Soudain, je compris ce que j’étais venu chercher ici. Un effet d’anticipation. Une absolution, non pas pour mes fautes récentes, mais pour celles à venir…
Stéphane dit d’un ton familier — il avait compris lui aussi :
— C’est tout ce que je peux faire pour toi. Bonne chance.
Je me réveillai sur une aire d’autoroute.
Hors du temps, hors de l’espace.
Dans un demi-sommeil, je consultai ma montre : quatre heures dix du matin. Je devais me trouver quelque part entre Avallon et Dijon. Aux environs de minuit, j’avais décidé de me reposer un moment sur une aire de stationnement. Résultat, quatre heures de coma sans souvenir…
Ankylosé, je sortis de la voiture. Des poids lourds dormaient sur le parking. Les arbres se tordaient violemment dans le vent polaire. Je pissai en toute rapidité puis rentrai dans l’Audi, grelottant.
J’allumai une cigarette. La première taffe m’arracha la gorge. La seconde brûla mon larynx. La troisième fut la bonne. Des lumières, au loin. Une station-service. Je tournai la clé de contact. D’abord, le plein. Ensuite, un café, en urgence.

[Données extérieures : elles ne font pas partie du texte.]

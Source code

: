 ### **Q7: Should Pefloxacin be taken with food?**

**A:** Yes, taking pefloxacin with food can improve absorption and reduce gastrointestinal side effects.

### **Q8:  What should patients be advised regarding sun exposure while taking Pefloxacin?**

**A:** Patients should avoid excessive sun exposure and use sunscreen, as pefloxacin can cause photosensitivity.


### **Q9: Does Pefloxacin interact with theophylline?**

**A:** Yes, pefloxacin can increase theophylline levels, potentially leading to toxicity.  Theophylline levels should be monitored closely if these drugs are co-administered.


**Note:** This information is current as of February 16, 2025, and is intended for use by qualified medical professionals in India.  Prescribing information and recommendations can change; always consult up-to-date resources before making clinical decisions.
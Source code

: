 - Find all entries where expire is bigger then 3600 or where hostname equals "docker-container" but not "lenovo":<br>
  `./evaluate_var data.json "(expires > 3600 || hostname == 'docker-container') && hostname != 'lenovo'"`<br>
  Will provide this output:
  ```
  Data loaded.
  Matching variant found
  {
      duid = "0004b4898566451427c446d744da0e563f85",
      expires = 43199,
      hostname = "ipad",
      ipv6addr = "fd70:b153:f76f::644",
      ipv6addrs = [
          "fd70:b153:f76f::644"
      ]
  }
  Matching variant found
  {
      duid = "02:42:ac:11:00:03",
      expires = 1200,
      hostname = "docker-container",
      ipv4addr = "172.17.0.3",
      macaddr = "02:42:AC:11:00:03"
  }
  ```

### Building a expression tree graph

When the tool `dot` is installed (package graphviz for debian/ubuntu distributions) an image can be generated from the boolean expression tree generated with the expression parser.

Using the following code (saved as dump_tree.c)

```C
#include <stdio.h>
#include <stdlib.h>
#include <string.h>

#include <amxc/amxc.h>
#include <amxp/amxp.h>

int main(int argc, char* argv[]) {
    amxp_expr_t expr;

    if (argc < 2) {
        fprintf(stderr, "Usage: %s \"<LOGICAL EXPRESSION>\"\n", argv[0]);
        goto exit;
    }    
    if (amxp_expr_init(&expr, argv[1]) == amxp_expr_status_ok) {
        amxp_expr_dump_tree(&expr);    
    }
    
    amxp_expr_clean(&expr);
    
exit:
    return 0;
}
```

Quelques minutes plus tard, j’étais de nouveau sur la route, révisant mentalement les informations que j’avais glanées sur ma destination. Le Doubs serpentait jusqu’à 1 500 mètres d’altitude, à cheval entre la France et la Suisse. Sartuis se trouvait dans la partie haute du fleuve, au sommet d’une zone formée de paliers géologiques et creusée de petites vallées. Tout en roulant, je tentai d’imaginer ces territoires, à peine français et pas encore suisses. Un vrai no man’s land.
Besançon, sous les premières lueurs du jour.
La ville était construite dans un trou, sur les vestiges d’une forteresse. À mesure qu’on descendait vers le centre, ce n’était plus que remparts, douves et créneaux, entrecoupés de jardins. Le tout évoquait un parcours d’entraînement commando, où il faut courir, grimper, sauter, s’abriter…
Je m’installai dans un café, attendant le complet lever du jour. Je dépliai mon plan de la ville, à la recherche du Tribunal de Grande Instance. En fait, c’était le bâtiment fortifié situé juste en face de moi. Ce hasard me parut de bon augure.
J’avais tort : l’édifice était en réfection. Le Parquet était provisoirement installé à l’autre bout de la ville, sur la colline de Brégille. Je repris ma route et trouvai l’endroit après une demi-heure d’errance. Le tribunal avait pris ses quartiers dans une ancienne usine de montres. Un bâtiment industriel, enfoncé dans les bois de la colline.
Sur les portes d’entrée, le logo « France Ébauche » était encore gravé. À l’intérieur, tout rappelait l’activité industrielle : les murs en ciment peint, les couloirs assez larges pour laisser passer les fenwicks, le monte-charge qui faisait office d’ascenseur. Des autocollants indiquaient le nouveau rôle de chaque pièce : permanence, greffier, cour d’appel… Je pris l’escalier et grimpai à l’étage des juges d’instruction. En croisant le bureau du substitut du procureur, je me décidai pour un petit détour, afin d’évaluer la température.
La porte était ouverte. Un jeune homme était installé derrière un bureau, encadré par deux femmes. L’une tapait sur son clavier d’ordinateur, l’autre menait une conversation téléphonique sur haut-parleur, en prenant des notes.
— Un suicide. T’es sûr ?
Je fis signe à l’homme, qui se leva en souriant. Je me présentai sous un faux nom et une fausse profession : journaliste. Le substitut m’écouta. Il était vêtu d’un pantalon moulant en velours vert et d’une chemise couleur feuillage, qui lui donnaient un air de Peter Pan. Quand je prononçai le nom de Sylvie Simonis, son expression se figea :
— Il n’y a pas d’affaire Simonis.
Derrière lui, la greffière se penchait sur son téléphone :
— Je ne comprends pas : il s’est asphyxié lui-même ?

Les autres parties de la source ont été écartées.